** Extracted information follows **
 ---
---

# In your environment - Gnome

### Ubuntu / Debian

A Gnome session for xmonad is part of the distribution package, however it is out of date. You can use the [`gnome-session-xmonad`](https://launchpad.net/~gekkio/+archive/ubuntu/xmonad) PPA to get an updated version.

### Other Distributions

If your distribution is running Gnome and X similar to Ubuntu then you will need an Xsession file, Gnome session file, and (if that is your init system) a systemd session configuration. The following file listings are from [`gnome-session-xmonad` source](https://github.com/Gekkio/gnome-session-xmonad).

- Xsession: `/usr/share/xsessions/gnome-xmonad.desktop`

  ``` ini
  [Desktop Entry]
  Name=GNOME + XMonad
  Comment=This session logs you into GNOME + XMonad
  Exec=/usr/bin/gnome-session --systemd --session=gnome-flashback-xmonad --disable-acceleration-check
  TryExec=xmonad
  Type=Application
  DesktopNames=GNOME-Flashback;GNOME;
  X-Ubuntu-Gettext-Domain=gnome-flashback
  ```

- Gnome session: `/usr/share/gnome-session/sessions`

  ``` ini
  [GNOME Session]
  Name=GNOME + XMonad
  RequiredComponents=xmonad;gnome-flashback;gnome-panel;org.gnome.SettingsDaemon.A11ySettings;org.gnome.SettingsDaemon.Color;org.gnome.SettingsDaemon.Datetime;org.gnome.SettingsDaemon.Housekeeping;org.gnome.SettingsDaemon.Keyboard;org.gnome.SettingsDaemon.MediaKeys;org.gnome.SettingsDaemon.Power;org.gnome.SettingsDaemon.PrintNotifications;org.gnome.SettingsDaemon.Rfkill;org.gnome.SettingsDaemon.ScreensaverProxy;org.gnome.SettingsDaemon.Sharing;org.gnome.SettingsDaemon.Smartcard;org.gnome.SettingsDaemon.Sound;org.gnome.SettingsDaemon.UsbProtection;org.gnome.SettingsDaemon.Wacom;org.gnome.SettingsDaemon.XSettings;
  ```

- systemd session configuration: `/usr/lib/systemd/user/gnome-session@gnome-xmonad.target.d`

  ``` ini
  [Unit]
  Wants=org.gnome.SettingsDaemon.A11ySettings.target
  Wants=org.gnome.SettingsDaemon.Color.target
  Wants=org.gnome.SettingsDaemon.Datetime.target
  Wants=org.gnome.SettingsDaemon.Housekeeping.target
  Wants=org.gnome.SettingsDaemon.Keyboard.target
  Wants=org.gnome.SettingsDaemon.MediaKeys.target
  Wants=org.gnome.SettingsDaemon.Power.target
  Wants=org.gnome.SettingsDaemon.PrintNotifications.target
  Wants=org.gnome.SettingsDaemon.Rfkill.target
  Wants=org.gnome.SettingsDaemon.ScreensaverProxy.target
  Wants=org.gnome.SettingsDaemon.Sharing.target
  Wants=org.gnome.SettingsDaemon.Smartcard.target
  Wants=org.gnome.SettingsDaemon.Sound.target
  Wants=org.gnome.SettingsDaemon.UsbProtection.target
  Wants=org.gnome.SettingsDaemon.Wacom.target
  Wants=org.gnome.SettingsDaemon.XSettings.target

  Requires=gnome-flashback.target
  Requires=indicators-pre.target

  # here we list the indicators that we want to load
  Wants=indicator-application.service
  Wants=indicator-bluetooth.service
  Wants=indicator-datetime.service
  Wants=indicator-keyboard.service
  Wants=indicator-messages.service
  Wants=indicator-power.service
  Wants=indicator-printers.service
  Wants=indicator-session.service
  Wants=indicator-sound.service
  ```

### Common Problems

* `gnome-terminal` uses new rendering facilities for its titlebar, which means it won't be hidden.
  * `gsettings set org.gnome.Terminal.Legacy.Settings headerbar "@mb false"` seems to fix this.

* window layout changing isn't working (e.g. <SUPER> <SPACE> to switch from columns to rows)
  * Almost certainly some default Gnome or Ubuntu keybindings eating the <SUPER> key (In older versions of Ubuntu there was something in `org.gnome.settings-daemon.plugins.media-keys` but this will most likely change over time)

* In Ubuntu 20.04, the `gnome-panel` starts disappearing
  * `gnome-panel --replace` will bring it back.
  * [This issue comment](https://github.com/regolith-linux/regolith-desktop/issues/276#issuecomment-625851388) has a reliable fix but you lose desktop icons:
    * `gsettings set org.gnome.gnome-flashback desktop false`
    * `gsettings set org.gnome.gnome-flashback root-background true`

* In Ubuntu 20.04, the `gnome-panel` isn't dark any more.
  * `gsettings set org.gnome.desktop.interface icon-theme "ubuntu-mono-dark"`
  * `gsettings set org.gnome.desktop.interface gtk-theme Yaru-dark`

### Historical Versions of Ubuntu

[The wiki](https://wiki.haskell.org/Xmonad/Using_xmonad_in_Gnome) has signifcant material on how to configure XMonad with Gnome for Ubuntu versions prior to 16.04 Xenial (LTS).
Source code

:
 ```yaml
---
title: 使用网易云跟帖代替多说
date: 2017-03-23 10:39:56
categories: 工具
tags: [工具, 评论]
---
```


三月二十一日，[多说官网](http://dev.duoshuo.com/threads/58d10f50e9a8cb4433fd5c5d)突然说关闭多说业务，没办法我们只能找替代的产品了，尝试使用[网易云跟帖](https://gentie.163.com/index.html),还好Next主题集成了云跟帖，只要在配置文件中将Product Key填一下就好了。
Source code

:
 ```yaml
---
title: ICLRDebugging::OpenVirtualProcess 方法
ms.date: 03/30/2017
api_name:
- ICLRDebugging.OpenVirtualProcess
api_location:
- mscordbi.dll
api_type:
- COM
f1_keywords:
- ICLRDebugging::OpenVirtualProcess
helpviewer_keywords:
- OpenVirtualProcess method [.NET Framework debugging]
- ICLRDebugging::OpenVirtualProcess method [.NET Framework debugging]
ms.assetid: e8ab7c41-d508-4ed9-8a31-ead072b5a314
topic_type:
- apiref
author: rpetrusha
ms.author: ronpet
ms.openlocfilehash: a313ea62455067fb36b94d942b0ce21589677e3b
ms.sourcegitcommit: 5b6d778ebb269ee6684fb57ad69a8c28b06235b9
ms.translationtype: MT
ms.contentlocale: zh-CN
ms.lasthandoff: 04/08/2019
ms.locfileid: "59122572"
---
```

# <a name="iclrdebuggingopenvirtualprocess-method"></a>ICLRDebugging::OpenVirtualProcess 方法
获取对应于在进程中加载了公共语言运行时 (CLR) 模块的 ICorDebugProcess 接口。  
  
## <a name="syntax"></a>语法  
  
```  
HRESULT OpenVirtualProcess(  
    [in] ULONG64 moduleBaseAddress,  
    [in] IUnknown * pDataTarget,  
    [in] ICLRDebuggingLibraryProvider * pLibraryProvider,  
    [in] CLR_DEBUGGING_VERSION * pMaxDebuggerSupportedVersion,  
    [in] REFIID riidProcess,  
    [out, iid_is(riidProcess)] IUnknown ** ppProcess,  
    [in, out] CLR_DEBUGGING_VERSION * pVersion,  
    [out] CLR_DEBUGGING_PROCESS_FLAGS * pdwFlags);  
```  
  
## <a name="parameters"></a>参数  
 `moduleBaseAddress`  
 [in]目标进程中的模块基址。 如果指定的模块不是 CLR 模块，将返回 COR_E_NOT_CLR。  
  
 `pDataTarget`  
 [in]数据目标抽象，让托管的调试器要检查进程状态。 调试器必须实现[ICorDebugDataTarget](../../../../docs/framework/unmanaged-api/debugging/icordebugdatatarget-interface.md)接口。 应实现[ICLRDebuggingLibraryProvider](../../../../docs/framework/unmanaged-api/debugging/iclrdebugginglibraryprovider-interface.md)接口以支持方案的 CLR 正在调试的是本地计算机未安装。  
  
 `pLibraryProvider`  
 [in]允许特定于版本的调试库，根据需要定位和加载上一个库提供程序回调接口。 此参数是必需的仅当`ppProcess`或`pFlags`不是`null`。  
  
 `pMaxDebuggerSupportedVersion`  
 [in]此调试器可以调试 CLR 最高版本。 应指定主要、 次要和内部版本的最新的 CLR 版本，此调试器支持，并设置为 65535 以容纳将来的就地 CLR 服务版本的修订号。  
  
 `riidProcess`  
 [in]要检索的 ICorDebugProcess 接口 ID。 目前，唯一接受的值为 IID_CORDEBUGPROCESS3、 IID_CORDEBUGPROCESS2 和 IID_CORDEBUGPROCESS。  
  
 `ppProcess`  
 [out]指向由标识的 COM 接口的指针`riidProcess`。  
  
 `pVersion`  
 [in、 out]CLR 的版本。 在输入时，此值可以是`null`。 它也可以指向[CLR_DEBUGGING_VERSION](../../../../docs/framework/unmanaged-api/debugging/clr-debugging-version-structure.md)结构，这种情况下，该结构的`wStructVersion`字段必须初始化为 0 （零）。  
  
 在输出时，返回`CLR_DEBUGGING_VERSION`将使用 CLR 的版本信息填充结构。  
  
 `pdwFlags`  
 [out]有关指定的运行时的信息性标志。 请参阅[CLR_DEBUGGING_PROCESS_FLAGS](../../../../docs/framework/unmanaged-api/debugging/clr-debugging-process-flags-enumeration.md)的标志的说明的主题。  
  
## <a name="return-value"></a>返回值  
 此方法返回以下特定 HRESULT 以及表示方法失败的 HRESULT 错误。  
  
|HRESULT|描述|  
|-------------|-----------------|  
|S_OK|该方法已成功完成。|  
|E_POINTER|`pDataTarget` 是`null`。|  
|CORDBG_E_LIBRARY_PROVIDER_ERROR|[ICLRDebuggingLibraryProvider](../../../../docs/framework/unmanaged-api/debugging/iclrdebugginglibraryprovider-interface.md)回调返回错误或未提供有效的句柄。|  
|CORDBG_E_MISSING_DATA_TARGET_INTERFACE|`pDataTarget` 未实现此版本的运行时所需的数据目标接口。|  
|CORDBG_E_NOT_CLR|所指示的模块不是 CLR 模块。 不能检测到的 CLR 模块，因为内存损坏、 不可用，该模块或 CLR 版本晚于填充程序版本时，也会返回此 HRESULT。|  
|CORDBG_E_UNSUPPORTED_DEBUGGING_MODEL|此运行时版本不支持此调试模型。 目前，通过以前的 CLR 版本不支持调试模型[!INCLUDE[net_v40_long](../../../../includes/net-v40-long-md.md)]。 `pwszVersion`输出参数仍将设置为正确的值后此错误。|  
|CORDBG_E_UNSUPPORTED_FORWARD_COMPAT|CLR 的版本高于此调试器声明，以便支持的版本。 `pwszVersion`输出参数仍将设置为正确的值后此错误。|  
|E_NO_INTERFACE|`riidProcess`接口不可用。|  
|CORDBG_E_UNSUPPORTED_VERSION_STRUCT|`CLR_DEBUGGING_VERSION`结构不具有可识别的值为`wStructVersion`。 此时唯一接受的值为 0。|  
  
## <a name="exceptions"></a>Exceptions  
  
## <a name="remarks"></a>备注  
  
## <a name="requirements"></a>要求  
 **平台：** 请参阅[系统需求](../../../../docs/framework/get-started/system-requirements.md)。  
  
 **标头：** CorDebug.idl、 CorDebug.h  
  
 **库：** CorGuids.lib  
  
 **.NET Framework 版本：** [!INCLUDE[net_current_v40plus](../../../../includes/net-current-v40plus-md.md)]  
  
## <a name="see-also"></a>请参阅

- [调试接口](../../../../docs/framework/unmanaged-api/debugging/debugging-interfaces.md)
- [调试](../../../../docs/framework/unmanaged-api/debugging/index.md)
** End of Extracted information **
[Work required]:
The output should be exactly the lines above from the line containing "won't be hidden." to the line containing "set org.gnome.desktop.interface gtk-theme", inclusive, with no other lines.

[Expected answer]:
* `gnome-terminal` uses new rendering facilities for its titlebar, which means it won't be hidden.
  * `gsettings set org.gnome.Terminal.Legacy.Settings headerbar "@mb false"` seems to fix this.

* window layout changing isn't working (e.g. <SUPER> <SPACE> to switch from columns to rows)
  * Almost certainly some default Gnome or Ubuntu keybindings eating the <SUPER> key (In older versions of Ubuntu there was something in `org.gnome.settings-daemon.plugins.media-keys` but this will most likely change over time)

* In Ubuntu 20.04, the `gnome-panel` starts disappearing
  * `gnome-panel --replace` will bring it back.
  * [This issue comment](https://github.com/regolith-linux/regolith-desktop/issues/276#issuecomment-625851388) has a reliable fix but you lose desktop icons:
    * `gsettings set org.gnome.gnome-flashback desktop false`
    * `gsettings set org.gnome.gnome-flashback root-background true`

* In Ubuntu 20.04, the `gnome-panel` isn't dark any more.
  * `gsettings set org.gnome.desktop.interface icon-theme "ubuntu-mono-dark"`
  * `gsettings set org.gnome.desktop.interface gtk-theme Yaru-dark`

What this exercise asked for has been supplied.